__What is being asked__: Exactly as written, return all the data, leaving its pictures behind.

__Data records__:

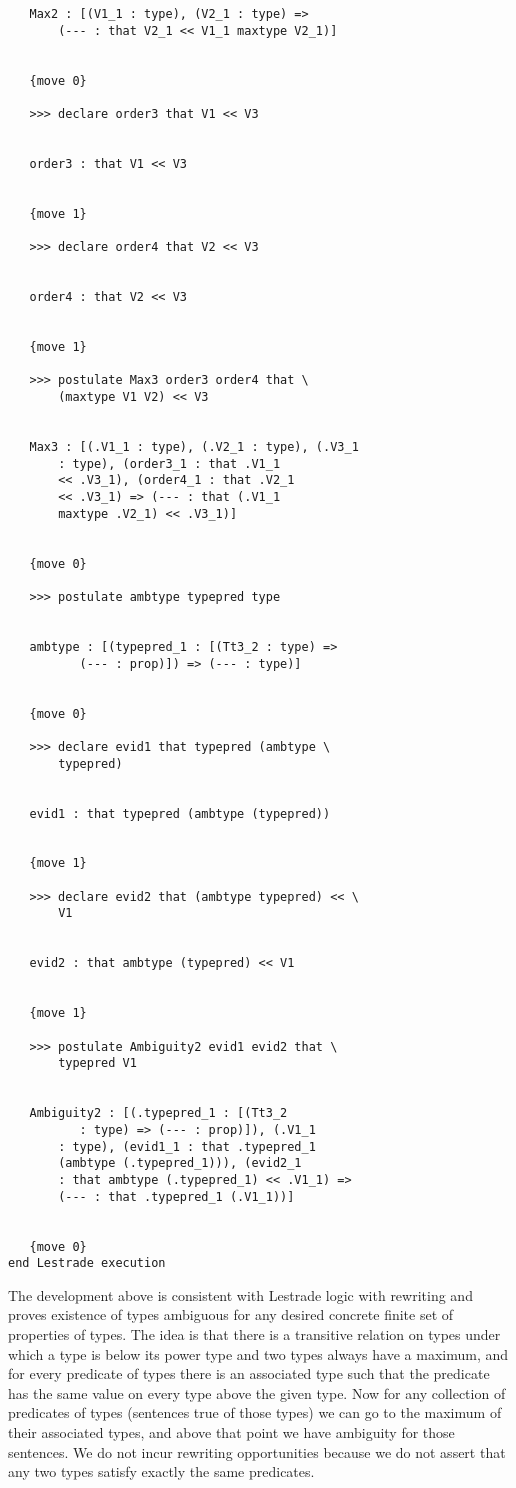 \documentclass[12pt]{article}
\begin{document}
\begin{verbatim}
   Max2 : [(V1_1 : type), (V2_1 : type) => 
       (--- : that V2_1 << V1_1 maxtype V2_1)]


   {move 0}

   >>> declare order3 that V1 << V3


   order3 : that V1 << V3


   {move 1}

   >>> declare order4 that V2 << V3


   order4 : that V2 << V3


   {move 1}

   >>> postulate Max3 order3 order4 that \
       (maxtype V1 V2) << V3


   Max3 : [(.V1_1 : type), (.V2_1 : type), (.V3_1 
       : type), (order3_1 : that .V1_1 
       << .V3_1), (order4_1 : that .V2_1 
       << .V3_1) => (--- : that (.V1_1 
       maxtype .V2_1) << .V3_1)]


   {move 0}

   >>> postulate ambtype typepred type


   ambtype : [(typepred_1 : [(Tt3_2 : type) => 
          (--- : prop)]) => (--- : type)]


   {move 0}

   >>> declare evid1 that typepred (ambtype \
       typepred)


   evid1 : that typepred (ambtype (typepred))


   {move 1}

   >>> declare evid2 that (ambtype typepred) << \
       V1


   evid2 : that ambtype (typepred) << V1


   {move 1}

   >>> postulate Ambiguity2 evid1 evid2 that \
       typepred V1


   Ambiguity2 : [(.typepred_1 : [(Tt3_2 
          : type) => (--- : prop)]), (.V1_1 
       : type), (evid1_1 : that .typepred_1 
       (ambtype (.typepred_1))), (evid2_1 
       : that ambtype (.typepred_1) << .V1_1) => 
       (--- : that .typepred_1 (.V1_1))]


   {move 0}
end Lestrade execution
\end{verbatim}

The development above is consistent with Lestrade logic with rewriting and proves existence of types ambiguous for any desired concrete finite set of properties of types.  The idea is that there is a transitive relation on types under which a type is below its power type and two types always have a maximum, 
and for every predicate of types there is an associated type such that the predicate has the same value on every type above the given type.  Now for any
collection of predicates of types (sentences true of those types) we can go to the maximum of their associated types, and above that point we have ambiguity for those sentences.  We do not incur rewriting opportunities because we do not assert that any two types satisfy exactly the same predicates.
\end{document}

__Response area__:
 \documentclass[12pt]{article}
\begin{document}
\begin{verbatim}
   Max2 : [(V1_1 : type), (V2_1 : type) => 
       (--- : that V2_1 << V1_1 maxtype V2_1)]


   {move 0}

   >>> declare order3 that V1 << V3


   order3 : that V1 << V3


   {move 1}

   >>> declare order4 that V2 << V3


   order4 : that V2 << V3


   {move 1}

   >>> postulate Max3 order3 order4 that \
       (maxtype V1 V2) << V3


   Max3 : [(.V1_1 : type), (.V2_1 : type), (.V3_1 
       : type), (order3_1 : that .V1_1 
       << .V3_1), (order4_1 : that .V2_1 
       << .V3_1) => (--- : that (.V1_1 
       maxtype .V2_1) << .V3_1)]


   {move 0}

   >>> postulate ambtype typepred type


   ambtype : [(typepred_1 : [(Tt3_2 : type) => 
          (--- : prop)]) => (--- : type)]


   {move 0}

   >>> declare evid1 that typepred (ambtype \
       typepred)


   evid1 : that typepred (ambtype (typepred))


   {move 1}

   >>> declare evid2 that (ambtype typepred) << \
       V1


   evid2 : that ambtype (typepred) << V1


   {move 1}

   >>> postulate Ambiguity2 evid1 evid2 that \
       typepred V1


   Ambiguity2 : [(.typepred_1 : [(Tt3_2 
          : type) => (--- : prop)]), (.V1_1 
       : type), (evid1_1 : that .typepred_1 
       (ambtype (.typepred_1))), (evid2_1 
       : that ambtype (.typepred_1) << .V1_1) => 
       (--- : that .typepred_1 (.V1_1))]


   {move 0}
end Lestrade execution
\end{verbatim}

The development above is consistent with Lestrade logic with rewriting and proves existence of types ambiguous for any desired concrete finite set of properties of types.  The idea is that there is a transitive relation on types under which a type is below its power type and two types always have a maximum, 
and for every predicate of types there is an associated type such that the predicate has the same value on every type above the given type.  Now for any
collection of predicates of types (sentences true of those types) we can go to the maximum of their associated types, and above that point we have ambiguity for those sentences.  We do not incur rewriting opportunities because we do not assert that any two types satisfy exactly the same predicates.
\end{document}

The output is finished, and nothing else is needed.